The agreement, Karzai said, opened “a new chapter in the relationship between the United States and Afghanistan,” one marked by “mutual respect.”
After the signing, Obama addressed US troops at nearby Bagram Air Base, crediting them with blunting the Taliban, driving al-Qaida out of Afghanistan and decimating its ranks.
“There is a light on the horizon because of the sacrifices you’ve made,” he told the troops. And in a remark that drew loud applause, he noted that it was a year ago that Osama bin Laden was “finally brought to justice.”
“That could have only happened because each and every one of you were doing your jobs,” he said. “No matter how small or how big, you were faithful to the oath you took to protect this nation.”
The signing and Obama’s address to the troops came one year almost to the hour that US Special Forces burst into the Pakistan hideout of al-Qaida founder bin Laden and shot him dead.

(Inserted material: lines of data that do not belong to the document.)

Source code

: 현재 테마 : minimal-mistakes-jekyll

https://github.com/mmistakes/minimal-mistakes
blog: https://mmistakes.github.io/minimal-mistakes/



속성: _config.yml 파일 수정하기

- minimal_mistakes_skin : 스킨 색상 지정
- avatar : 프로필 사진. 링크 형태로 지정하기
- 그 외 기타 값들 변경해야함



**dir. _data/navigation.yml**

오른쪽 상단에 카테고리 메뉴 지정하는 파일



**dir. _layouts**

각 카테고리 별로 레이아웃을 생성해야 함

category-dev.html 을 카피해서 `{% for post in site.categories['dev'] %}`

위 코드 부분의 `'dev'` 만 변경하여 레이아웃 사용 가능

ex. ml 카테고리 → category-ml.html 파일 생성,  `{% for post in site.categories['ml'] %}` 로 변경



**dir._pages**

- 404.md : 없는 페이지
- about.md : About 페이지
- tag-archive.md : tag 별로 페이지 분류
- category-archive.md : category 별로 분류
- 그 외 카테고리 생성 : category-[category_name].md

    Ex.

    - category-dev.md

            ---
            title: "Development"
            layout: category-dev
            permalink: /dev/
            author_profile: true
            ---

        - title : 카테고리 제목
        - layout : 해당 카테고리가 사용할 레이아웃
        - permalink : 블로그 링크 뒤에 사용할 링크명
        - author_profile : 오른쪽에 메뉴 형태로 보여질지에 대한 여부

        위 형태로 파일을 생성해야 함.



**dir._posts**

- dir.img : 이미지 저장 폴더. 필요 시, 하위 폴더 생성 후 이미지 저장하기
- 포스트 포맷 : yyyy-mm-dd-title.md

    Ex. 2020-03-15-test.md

Senior White House officials acknowledged that the trip fell on the anniversary, but they said the timing was driven by the desire of both presidents to have the strategic partnership agreement before a NATO summit scheduled for Chicago later this month.
Obama was scheduled to deliver a prime-time, nationally televised address after the signing. White House officials said the unconventional timing of events was aimed at allowing Obama to speak on a schedule convenient for US television audiences.
The trip comes as Republicans have criticized Obama for using the bin Laden raid in a campaign ad that questioned whether Mitt Romney would have made the same call.